EXERCISE DETAILS: Whenever a line in the listing below holds the string "Mature", include it in the count. Say how many such lines there are and nothing more.

INFORMATION SUPPLIED:

'''

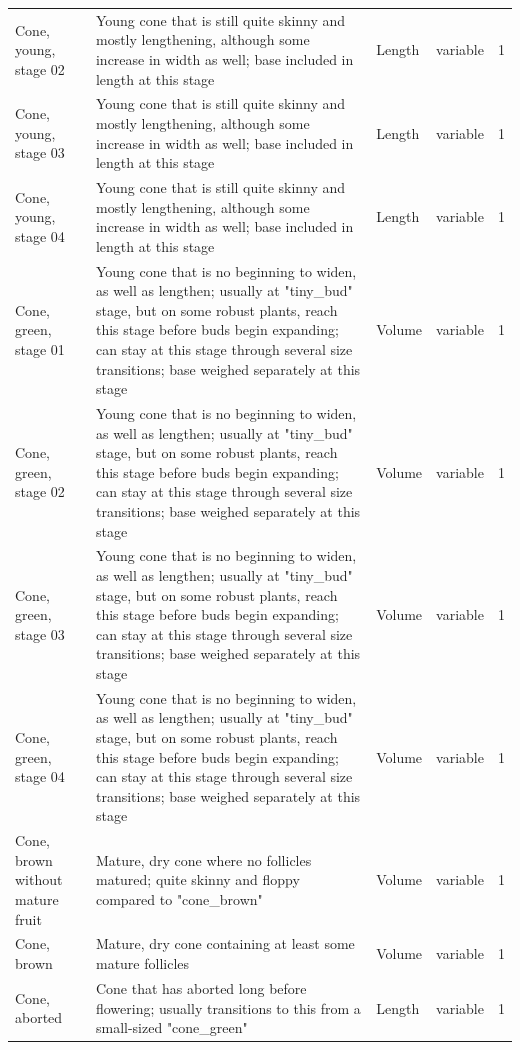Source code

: \documentclass[10pt,twoside]{article}\usepackage[]{graphicx}\usepackage[]{color}
\begin{document}
\begin{longtable}{p{4.5cm}p{6cm}p{2cm}p{1cm}p{1cm}}
  Cone, young, stage 02 & Young cone that is still quite skinny and mostly lengthening, although some increase in width as well; base included in length at this stage & Length & variable &   1 \\ 
  Cone, young, stage 03 & Young cone that is still quite skinny and mostly lengthening, although some increase in width as well; base included in length at this stage & Length & variable &   1 \\ 
  Cone, young, stage 04 & Young cone that is still quite skinny and mostly lengthening, although some increase in width as well; base included in length at this stage & Length & variable &   1 \\ 
  Cone, green, stage 01 & Young cone that is no beginning to widen, as well as lengthen; usually at "tiny\_bud" stage, but on some robust plants, reach this stage before buds begin expanding; can stay at this stage through several size transitions; base weighed separately at this stage & Volume & variable &   1 \\ 
  Cone, green, stage 02 & Young cone that is no beginning to widen, as well as lengthen; usually at "tiny\_bud" stage, but on some robust plants, reach this stage before buds begin expanding; can stay at this stage through several size transitions; base weighed separately at this stage & Volume & variable &   1 \\ 
  Cone, green, stage 03 & Young cone that is no beginning to widen, as well as lengthen; usually at "tiny\_bud" stage, but on some robust plants, reach this stage before buds begin expanding; can stay at this stage through several size transitions; base weighed separately at this stage & Volume & variable &   1 \\ 
  Cone, green, stage 04 & Young cone that is no beginning to widen, as well as lengthen; usually at "tiny\_bud" stage, but on some robust plants, reach this stage before buds begin expanding; can stay at this stage through several size transitions; base weighed separately at this stage & Volume & variable &   1 \\ 
  Cone, brown without mature fruit & Mature, dry cone where no follicles matured; quite skinny and floppy compared to "cone\_brown" & Volume & variable &   1 \\ 
  Cone, brown & Mature, dry cone containing at least some mature follicles & Volume & variable &   1 \\ 
  Cone, aborted & Cone that has aborted long before flowering; usually transitions to this from a small-sized "cone\_green" & Length & variable &   1 \\ 

\end{longtable}
\end{document}
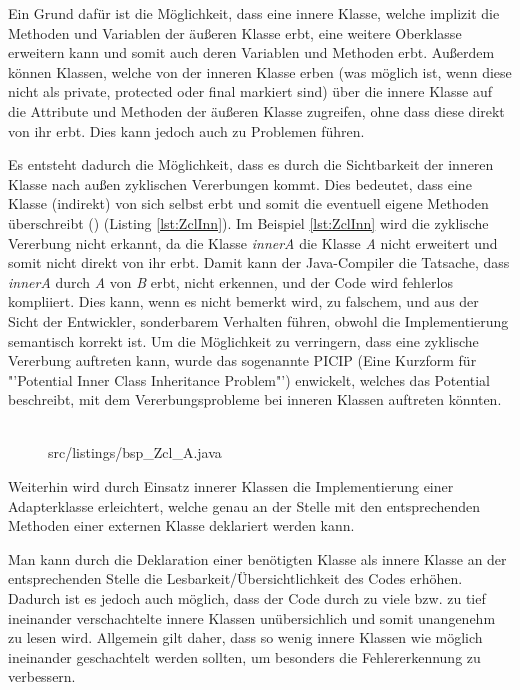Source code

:Ein Grund dafür ist die Möglichkeit, dass eine innere Klasse, welche implizit die Methoden und Variablen der äußeren Klasse erbt, eine weitere Oberklasse erweitern kann und somit auch deren Variablen und Methoden erbt.
Außerdem können Klassen, welche von der inneren Klasse erben (was möglich ist, wenn diese nicht als private, protected oder final markiert sind) über die innere Klasse auf die Attribute und Methoden der äußeren Klasse zugreifen, ohne dass diese direkt von ihr erbt. Dies kann jedoch auch zu Problemen führen.

Es entsteht dadurch die Möglichkeit, dass es durch die Sichtbarkeit der inneren Klasse nach außen zyklischen Vererbungen kommt. Dies bedeutet, dass eine Klasse (indirekt) von sich selbst erbt und somit die eventuell eigene Methoden überschreibt (\cite{DBLP:journals/corr/abs-1301-6260}) (Listing \ref{lst:ZclInn}).
Im Beispiel \ref{lst:ZclInn}  wird die zyklische Vererbung nicht erkannt, da die Klasse {\it innerA} die Klasse {\it A} nicht erweitert und somit nicht direkt von ihr erbt. Damit kann der Java-Compiler die Tatsache, dass {\it innerA} durch {\it A} von {\it B} erbt, nicht erkennen, und der Code wird fehlerlos kompliiert.
Dies kann, wenn es nicht bemerkt wird, zu falschem, und aus der Sicht der Entwickler, sonderbarem Verhalten führen, obwohl die Implementierung semantisch korrekt ist.
Um die Möglichkeit zu verringern, dass eine zyklische Vererbung auftreten kann, wurde das sogenannte PICIP (Eine Kurzform für "'Potential Inner Class Inheritance Problem"') enwickelt, welches das Potential beschreibt, mit dem Vererbungsprobleme bei inneren Klassen auftreten könnten.
\\
\\
\begin{figure}[hbt]
\lstset{language=Java}
 {src/listings/bsp_Zcl_A.java}
\end{figure}

Weiterhin wird durch Einsatz innerer Klassen die Implementierung einer Adapterklasse erleichtert, welche genau an der Stelle mit den entsprechenden Methoden einer externen Klasse deklariert werden kann.

Man kann durch die Deklaration einer benötigten Klasse als innere Klasse an der entsprechenden Stelle die Lesbarkeit/Übersichtlichkeit des Codes erhöhen.
Dadurch ist es jedoch auch möglich, dass der Code durch zu viele bzw. zu tief ineinander verschachtelte innere Klassen unübersichlich und somit unangenehm zu lesen wird.
Allgemein gilt daher, dass so wenig innere Klassen wie möglich ineinander geschachtelt werden sollten, um besonders die Fehlererkennung zu verbessern.


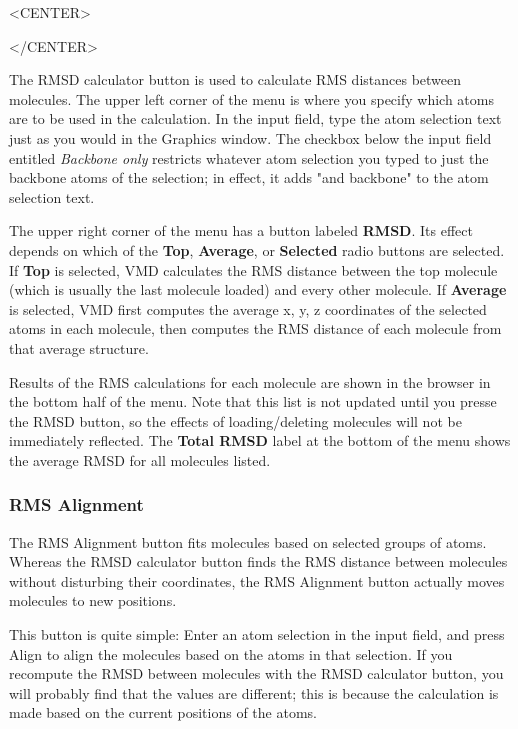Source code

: \begin{rawhtml}
<CENTER>
\end{rawhtml}
\begin{rawhtml}
</CENTER>
\end{rawhtml}

The RMSD calculator button is used to calculate RMS distances between molecules.
The upper left corner of the menu is where you specify which atoms are to be
used in the calculation.  In the input field, type the atom selection text
just as you would in the Graphics window.  The checkbox below the input field
entitled {\it Backbone only} restricts whatever atom selection you typed to just
the backbone atoms of the selection; in effect, it adds "and backbone" to the
atom selection text. 

The upper right corner of the menu has a button labeled {\bf RMSD}.  Its effect
depends on which of the {\bf Top}, {\bf Average}, or
{\bf Selected} radio buttons are selected.
If {\bf Top} is selected, VMD calculates the RMS distance between the top 
molecule (which is usually the last molecule loaded) and every other molecule.
If {\bf Average} is selected, VMD first computes the average x, y, z 
coordinates of the selected atoms in each molecule, then computes the 
RMS distance of each molecule from that average structure.

Results of the RMS calculations for each molecule are shown in the browser in 
the bottom half of the menu.  Note that this list is not updated until you
presse the RMSD button, so the effects of loading/deleting molecules will 
not be immediately reflected.  The {\bf Total RMSD} label at the bottom of the
menu shows the average RMSD for all molecules listed.

\subsubsection{RMS Alignment}

The RMS Alignment button fits molecules based on selected groups of atoms.
Whereas the RMSD calculator button finds the RMS distance between molecules 
without disturbing their coordinates, the RMS Alignment button actually moves 
molecules to new positions.

This button is quite simple: Enter an atom selection in the input field, and 
press Align to align the molecules based on the atoms in that selection.
If you recompute the RMSD between molecules with the RMSD calculator button, 
you will probably find that the values are different; this is because the 
calculation is made based on the current positions of the atoms.

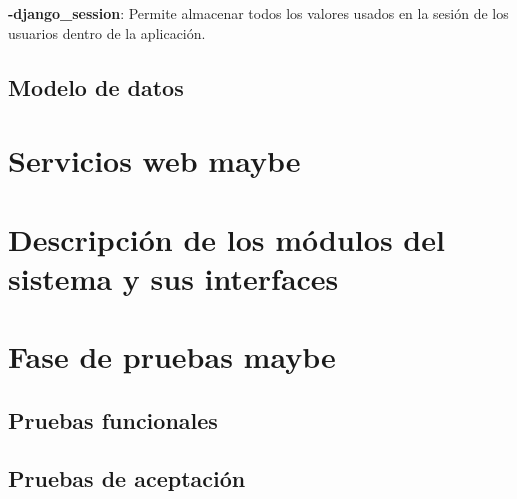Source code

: \textbf{-django\_session}: Permite almacenar todos los valores usados en la sesión de los usuarios dentro de la aplicación.


\setlength{\parskip}{0mm}





\subsection{Modelo de datos}
\setlength{\parskip}{5mm}
\setlength{\parskip}{0mm}


\section{Servicios web maybe} 
\setlength{\parskip}{5mm}
\setlength{\parskip}{0mm}

\section{Descripción de los módulos del sistema y sus interfaces } 
\setlength{\parskip}{5mm}
\setlength{\parskip}{0mm}


\section{Fase de pruebas maybe } 
\setlength{\parskip}{5mm}
\setlength{\parskip}{0mm}

\subsection{Pruebas funcionales}
\setlength{\parskip}{5mm}
\setlength{\parskip}{0mm}

\subsection{Pruebas de aceptación}
\setlength{\parskip}{5mm}
\setlength{\parskip}{0mm}
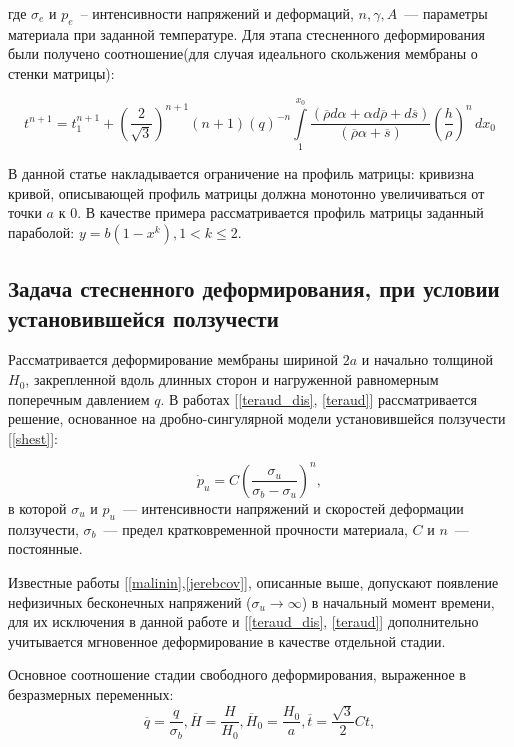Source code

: где $\sigma_e$ и $p_e$~-- интенсивности напряжений и деформаций, $n, \gamma, A$~--- параметры материала при заданной температуре.
Для этапа стесненного деформирования были получено соотношение(для случая идеального скольжения мембраны о стенки матрицы): 

\begin{equation}
t^{n+1} = t_1^{n+1}+\left(\dfrac{2}{\sqrt 3}\right)^{n+1}(n+1)(q)^{-n}\int\limits_1^{x_0}\dfrac{(\overline{\rho} d\alpha + \alpha 
   d\overline{\rho}+d\overline{s})}{(\overline{\rho} \alpha + \overline{s})}\left(\dfrac{h}{\rho}\right)^n\, dx_0
\end{equation}

В данной статье накладывается ограничение на профиль матрицы: кривизна кривой, описывающей профиль
матрицы должна монотонно увеличиваться от точки $a$ к $0$.
 В качестве примера рассматривается профиль матрицы заданный параболой: $y= b(1-x^k), 1<k\leqslant 2$. 

\subsection{Задача стесненного деформирования, при условии установившейся ползучести}
Рассматривается деформирование мембраны шириной $2a$ и начально толщиной $H_0$, закрепленной вдоль длинных сторон и нагруженной равномерным поперечным давлением $q$.
В работах [\ref{teraud_dis}, \ref{teraud}] рассматривается решение, основанное на дробно-сингулярной модели установившейся ползучести [\ref{shest}]:

 \begin{equation}
  \dot{p}_u = C \left( \frac{\sigma_u}{\sigma_b - \sigma_u} \right)^n, 
  \label{main_equation}
 \end{equation}
в которой $\sigma_u$ и $\textit{\.{p}}_u$~--- интенсивности напряжений и скоростей деформации ползучести, $\sigma_b$~--- предел кратковременной прочности материала, $C$ и $n$~--- постоянные.


 Известные работы [\ref{malinin},\ref{jerebcov}], описанные выше, допускают появление нефизичных бесконечных напряжений ($\sigma_u \to \infty$) в начальный момент времени, для их исключения в данной работе и [\ref{teraud_dis}, \ref{teraud}] дополнительно учитывается мгновенное деформирование в качестве отдельной стадии.
 
 Основное соотношение стадии свободного деформирования, выраженное в безразмерных переменных:
 \begin{equation}
	\overline{q} = \dfrac{q}{\sigma_b}, \overline{H} = \dfrac{H}{H_0}, \overline{H}_0 = \dfrac{H_0}{a}, \overline{t} = \dfrac{\sqrt 3}{2}Ct, 
 \end{equation}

'''

EXERCISE RESPONSE: 2